Work to be completed: Output exactly the line containing "1 :** *([code][18d1c])* *([tests][18d1t])*" and each line after it through the last line of the records, and nothing else.

═════ Task material

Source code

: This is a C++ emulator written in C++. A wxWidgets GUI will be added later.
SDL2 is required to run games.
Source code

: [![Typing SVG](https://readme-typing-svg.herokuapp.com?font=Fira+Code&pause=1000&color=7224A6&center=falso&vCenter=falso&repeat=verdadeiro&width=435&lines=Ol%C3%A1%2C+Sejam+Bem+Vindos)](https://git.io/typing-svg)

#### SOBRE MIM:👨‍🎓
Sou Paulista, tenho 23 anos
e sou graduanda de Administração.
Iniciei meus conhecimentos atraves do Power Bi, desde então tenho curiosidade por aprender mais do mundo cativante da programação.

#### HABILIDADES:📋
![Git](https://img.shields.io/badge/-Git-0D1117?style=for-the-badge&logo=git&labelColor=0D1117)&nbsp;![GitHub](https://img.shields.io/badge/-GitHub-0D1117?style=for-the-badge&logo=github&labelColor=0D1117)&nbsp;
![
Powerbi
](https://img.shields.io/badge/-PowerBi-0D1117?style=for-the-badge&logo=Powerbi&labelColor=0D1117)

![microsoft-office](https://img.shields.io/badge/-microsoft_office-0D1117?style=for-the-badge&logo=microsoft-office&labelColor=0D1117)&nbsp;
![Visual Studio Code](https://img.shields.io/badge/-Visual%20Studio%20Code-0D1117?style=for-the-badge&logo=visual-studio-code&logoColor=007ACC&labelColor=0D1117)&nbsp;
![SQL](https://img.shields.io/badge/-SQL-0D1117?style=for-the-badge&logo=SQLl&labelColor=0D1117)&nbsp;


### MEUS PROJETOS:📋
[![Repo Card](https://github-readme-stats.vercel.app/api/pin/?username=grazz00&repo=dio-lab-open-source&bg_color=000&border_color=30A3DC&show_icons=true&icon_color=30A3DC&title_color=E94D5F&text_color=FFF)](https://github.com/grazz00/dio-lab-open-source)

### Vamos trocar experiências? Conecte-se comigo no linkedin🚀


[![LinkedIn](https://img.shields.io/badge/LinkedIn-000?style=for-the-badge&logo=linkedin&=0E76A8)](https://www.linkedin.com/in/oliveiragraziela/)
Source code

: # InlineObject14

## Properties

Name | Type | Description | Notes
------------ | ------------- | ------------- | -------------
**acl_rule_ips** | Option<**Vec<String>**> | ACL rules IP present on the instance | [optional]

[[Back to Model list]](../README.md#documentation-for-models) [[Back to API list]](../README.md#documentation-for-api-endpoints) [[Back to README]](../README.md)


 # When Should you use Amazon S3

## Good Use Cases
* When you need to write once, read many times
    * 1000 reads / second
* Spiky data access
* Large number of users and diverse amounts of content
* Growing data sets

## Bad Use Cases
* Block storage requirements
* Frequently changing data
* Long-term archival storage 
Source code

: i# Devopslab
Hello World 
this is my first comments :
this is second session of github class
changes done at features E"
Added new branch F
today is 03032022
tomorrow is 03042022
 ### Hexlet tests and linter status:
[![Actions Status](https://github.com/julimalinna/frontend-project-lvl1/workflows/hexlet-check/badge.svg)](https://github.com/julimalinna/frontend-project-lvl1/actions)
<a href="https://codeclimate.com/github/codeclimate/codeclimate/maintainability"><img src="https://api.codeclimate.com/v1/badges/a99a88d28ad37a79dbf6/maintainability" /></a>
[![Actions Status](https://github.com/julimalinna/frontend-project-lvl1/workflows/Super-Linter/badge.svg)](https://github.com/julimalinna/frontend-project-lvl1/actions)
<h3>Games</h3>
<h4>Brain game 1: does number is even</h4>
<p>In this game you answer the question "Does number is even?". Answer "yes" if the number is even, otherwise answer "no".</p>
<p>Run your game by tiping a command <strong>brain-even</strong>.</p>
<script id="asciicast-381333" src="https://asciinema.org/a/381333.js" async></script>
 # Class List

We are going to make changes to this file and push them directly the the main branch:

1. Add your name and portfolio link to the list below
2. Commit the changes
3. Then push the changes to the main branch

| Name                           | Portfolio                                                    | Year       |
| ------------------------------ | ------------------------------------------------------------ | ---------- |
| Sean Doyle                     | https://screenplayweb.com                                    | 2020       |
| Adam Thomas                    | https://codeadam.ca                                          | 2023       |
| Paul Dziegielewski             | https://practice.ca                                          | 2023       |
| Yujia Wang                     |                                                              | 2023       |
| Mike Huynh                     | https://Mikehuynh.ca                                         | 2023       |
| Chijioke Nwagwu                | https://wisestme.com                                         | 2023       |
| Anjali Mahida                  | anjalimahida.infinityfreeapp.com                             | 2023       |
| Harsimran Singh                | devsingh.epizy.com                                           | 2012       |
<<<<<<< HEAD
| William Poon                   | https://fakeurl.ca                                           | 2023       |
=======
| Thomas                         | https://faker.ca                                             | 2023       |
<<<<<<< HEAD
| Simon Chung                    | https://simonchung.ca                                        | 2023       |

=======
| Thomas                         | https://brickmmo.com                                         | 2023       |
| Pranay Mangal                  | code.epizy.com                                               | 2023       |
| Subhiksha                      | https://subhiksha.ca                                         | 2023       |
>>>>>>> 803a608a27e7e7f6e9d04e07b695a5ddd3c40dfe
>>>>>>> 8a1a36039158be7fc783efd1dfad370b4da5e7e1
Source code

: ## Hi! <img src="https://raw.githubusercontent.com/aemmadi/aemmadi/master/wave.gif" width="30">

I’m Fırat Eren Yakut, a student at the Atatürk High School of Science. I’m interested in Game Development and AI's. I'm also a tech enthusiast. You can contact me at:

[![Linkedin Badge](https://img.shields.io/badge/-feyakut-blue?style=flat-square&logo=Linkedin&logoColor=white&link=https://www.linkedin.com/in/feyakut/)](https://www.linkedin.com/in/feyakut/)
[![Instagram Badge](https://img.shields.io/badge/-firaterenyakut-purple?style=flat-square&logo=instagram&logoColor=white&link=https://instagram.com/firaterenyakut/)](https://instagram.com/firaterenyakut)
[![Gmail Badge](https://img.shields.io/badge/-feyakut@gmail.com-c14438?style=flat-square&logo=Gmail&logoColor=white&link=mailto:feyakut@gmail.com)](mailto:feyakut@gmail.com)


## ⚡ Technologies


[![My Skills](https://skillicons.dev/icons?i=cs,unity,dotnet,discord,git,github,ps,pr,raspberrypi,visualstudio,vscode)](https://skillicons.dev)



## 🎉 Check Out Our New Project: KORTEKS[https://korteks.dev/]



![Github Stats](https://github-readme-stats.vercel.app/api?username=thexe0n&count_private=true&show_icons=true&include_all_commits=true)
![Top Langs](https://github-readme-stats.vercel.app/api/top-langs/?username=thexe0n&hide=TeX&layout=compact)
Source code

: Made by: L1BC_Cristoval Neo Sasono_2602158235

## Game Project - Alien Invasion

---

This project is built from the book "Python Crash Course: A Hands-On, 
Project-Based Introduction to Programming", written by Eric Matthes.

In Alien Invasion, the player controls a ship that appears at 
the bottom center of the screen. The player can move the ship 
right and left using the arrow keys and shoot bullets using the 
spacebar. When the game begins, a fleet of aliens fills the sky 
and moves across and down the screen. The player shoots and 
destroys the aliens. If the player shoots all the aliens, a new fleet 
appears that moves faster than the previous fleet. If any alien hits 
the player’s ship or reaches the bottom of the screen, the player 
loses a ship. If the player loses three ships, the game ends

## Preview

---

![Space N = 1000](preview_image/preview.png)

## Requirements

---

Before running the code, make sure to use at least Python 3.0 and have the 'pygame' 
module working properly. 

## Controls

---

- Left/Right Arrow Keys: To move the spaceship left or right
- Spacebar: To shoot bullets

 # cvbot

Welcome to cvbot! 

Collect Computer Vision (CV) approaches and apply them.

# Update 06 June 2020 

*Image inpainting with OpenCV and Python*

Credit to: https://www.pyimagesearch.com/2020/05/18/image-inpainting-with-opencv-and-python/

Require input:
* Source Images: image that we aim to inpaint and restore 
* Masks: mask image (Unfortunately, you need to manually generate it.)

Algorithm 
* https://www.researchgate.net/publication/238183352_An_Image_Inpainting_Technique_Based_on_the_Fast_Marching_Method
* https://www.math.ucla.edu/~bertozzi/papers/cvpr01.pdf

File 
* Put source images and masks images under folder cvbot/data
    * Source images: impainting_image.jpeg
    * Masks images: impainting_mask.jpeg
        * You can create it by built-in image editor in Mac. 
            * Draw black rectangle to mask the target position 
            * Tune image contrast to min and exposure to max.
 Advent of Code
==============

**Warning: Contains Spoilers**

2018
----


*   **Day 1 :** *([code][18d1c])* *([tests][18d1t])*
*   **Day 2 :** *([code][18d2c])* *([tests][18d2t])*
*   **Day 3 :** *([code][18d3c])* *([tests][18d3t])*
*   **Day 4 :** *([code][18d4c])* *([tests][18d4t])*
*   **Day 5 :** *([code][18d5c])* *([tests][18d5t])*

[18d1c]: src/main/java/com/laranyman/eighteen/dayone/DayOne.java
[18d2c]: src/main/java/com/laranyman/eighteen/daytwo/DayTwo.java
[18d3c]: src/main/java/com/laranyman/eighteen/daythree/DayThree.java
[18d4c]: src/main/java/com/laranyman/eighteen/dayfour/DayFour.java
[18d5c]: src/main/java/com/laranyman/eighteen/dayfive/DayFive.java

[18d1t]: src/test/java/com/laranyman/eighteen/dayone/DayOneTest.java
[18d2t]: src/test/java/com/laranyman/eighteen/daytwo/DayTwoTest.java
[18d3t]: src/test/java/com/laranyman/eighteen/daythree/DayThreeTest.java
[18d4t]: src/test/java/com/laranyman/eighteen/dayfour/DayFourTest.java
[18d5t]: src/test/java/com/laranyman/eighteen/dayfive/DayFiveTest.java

══════════

Final answer:
*   **Day 1 :** *([code][18d1c])* *([tests][18d1t])*
*   **Day 2 :** *([code][18d2c])* *([tests][18d2t])*
*   **Day 3 :** *([code][18d3c])* *([tests][18d3t])*
*   **Day 4 :** *([code][18d4c])* *([tests][18d4t])*
*   **Day 5 :** *([code][18d5c])* *([tests][18d5t])*

[18d1c]: src/main/java/com/laranyman/eighteen/dayone/DayOne.java
[18d2c]: src/main/java/com/laranyman/eighteen/daytwo/DayTwo.java
[18d3c]: src/main/java/com/laranyman/eighteen/daythree/DayThree.java
[18d4c]: src/main/java/com/laranyman/eighteen/dayfour/DayFour.java
[18d5c]: src/main/java/com/laranyman/eighteen/dayfive/DayFive.java

[18d1t]: src/test/java/com/laranyman/eighteen/dayone/DayOneTest.java
[18d2t]: src/test/java/com/laranyman/eighteen/daytwo/DayTwoTest.java
[18d3t]: src/test/java/com/laranyman/eighteen/daythree/DayThreeTest.java
[18d4t]: src/test/java/com/laranyman/eighteen/dayfour/DayFourTest.java
[18d5t]: src/test/java/com/laranyman/eighteen/dayfive/DayFiveTest.java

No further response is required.